Word for word, set down every line of the entries below from the line with "本章假定你已经安装了 git 客户端，本文仅仅使用与" to the line with "在 mac 中找不到路径", including both, and no other line.
------------------------------
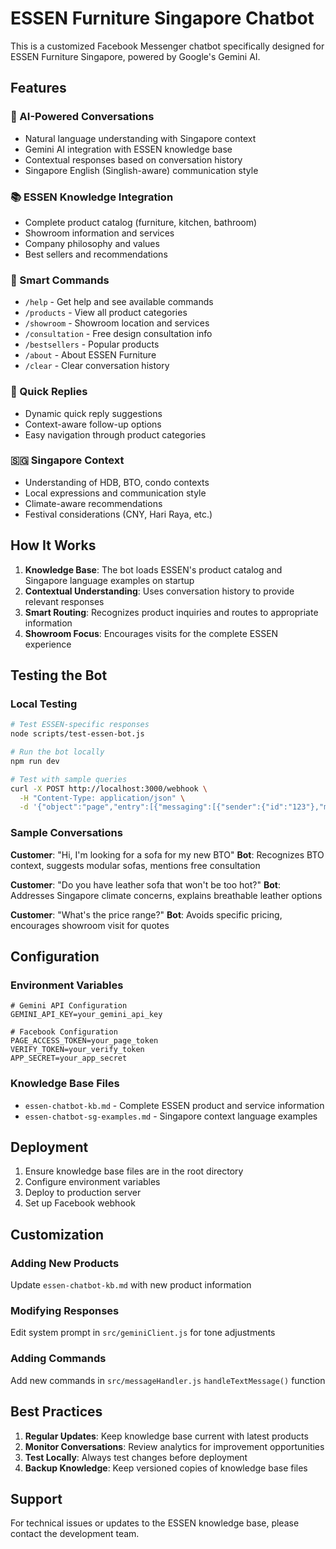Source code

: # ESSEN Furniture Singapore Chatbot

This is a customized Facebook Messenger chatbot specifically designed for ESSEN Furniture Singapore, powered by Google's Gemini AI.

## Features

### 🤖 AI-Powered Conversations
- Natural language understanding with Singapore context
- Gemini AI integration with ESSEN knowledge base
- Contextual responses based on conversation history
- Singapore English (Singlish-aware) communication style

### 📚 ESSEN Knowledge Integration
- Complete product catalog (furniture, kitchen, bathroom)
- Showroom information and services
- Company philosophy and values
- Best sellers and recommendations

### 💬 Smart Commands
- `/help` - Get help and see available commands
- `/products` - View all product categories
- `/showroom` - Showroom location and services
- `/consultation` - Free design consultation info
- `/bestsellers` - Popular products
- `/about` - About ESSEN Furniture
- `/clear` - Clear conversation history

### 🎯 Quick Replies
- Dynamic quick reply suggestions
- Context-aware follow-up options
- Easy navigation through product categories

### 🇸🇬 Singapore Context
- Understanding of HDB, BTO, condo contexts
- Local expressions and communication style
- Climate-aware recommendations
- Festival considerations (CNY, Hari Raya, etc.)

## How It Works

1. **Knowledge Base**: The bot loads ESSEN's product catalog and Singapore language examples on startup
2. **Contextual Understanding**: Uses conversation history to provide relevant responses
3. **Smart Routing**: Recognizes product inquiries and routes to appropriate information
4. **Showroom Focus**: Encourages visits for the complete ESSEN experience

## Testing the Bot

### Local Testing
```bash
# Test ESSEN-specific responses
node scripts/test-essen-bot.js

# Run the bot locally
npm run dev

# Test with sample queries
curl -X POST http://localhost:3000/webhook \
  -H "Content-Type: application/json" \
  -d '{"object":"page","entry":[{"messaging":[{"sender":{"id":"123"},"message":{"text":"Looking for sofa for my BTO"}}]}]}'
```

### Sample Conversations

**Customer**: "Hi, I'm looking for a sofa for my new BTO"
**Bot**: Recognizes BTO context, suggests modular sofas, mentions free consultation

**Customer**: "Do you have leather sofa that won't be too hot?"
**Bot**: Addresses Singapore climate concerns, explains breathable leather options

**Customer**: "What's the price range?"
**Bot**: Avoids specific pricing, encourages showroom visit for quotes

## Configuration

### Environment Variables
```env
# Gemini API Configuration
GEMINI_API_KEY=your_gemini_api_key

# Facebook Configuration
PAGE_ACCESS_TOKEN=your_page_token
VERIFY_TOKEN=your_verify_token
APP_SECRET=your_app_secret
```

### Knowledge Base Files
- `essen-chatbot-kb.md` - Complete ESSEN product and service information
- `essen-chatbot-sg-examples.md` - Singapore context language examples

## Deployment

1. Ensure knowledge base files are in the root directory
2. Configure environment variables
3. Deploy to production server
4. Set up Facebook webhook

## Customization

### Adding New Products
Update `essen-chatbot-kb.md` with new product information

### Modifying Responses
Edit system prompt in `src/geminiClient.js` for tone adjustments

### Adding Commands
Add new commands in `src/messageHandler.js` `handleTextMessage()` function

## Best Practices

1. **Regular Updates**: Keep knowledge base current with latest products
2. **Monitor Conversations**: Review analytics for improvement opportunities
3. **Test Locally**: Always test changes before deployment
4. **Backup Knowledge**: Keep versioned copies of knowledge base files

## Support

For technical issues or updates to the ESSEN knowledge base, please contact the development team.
------------------------------
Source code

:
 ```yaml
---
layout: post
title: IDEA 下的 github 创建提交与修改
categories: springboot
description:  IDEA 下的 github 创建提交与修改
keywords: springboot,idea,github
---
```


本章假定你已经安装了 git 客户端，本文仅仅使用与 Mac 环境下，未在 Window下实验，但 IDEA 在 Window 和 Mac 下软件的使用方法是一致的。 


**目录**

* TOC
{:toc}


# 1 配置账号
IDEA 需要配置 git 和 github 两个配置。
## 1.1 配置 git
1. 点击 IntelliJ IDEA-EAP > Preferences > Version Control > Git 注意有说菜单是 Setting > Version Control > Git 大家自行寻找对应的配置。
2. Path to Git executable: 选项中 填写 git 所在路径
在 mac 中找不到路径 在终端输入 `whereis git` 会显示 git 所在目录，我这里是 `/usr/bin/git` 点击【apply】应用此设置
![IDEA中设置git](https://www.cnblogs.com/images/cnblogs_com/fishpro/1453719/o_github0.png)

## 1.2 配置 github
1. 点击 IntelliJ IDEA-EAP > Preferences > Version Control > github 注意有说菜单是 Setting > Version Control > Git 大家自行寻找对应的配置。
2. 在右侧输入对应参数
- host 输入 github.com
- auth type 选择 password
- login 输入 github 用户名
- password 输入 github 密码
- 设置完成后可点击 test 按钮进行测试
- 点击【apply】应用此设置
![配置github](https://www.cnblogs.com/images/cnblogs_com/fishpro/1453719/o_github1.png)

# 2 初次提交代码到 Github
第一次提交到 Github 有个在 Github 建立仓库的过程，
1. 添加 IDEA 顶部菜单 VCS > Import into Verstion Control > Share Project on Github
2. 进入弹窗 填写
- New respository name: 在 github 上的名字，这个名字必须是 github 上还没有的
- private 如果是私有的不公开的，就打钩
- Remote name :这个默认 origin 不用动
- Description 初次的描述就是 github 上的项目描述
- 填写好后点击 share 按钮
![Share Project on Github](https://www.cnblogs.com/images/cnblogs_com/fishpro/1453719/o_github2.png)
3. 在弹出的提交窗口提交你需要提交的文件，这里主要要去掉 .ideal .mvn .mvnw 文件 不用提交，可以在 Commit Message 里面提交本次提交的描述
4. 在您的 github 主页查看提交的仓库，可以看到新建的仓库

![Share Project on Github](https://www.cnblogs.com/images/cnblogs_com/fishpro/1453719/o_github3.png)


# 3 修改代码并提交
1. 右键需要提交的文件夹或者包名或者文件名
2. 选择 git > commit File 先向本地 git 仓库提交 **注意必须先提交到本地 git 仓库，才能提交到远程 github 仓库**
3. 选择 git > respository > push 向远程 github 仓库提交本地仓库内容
------------------------------
▶ **Finished exercise**
本章假定你已经安装了 git 客户端，本文仅仅使用与 Mac 环境下，未在 Window下实验，但 IDEA 在 Window 和 Mac 下软件的使用方法是一致的。 


**目录**

* TOC
{:toc}


# 1 配置账号
IDEA 需要配置 git 和 github 两个配置。
## 1.1 配置 git
1. 点击 IntelliJ IDEA-EAP > Preferences > Version Control > Git 注意有说菜单是 Setting > Version Control > Git 大家自行寻找对应的配置。
2. Path to Git executable: 选项中 填写 git 所在路径
在 mac 中找不到路径 在终端输入 `whereis git` 会显示 git 所在目录，我这里是 `/usr/bin/git` 点击【apply】应用此设置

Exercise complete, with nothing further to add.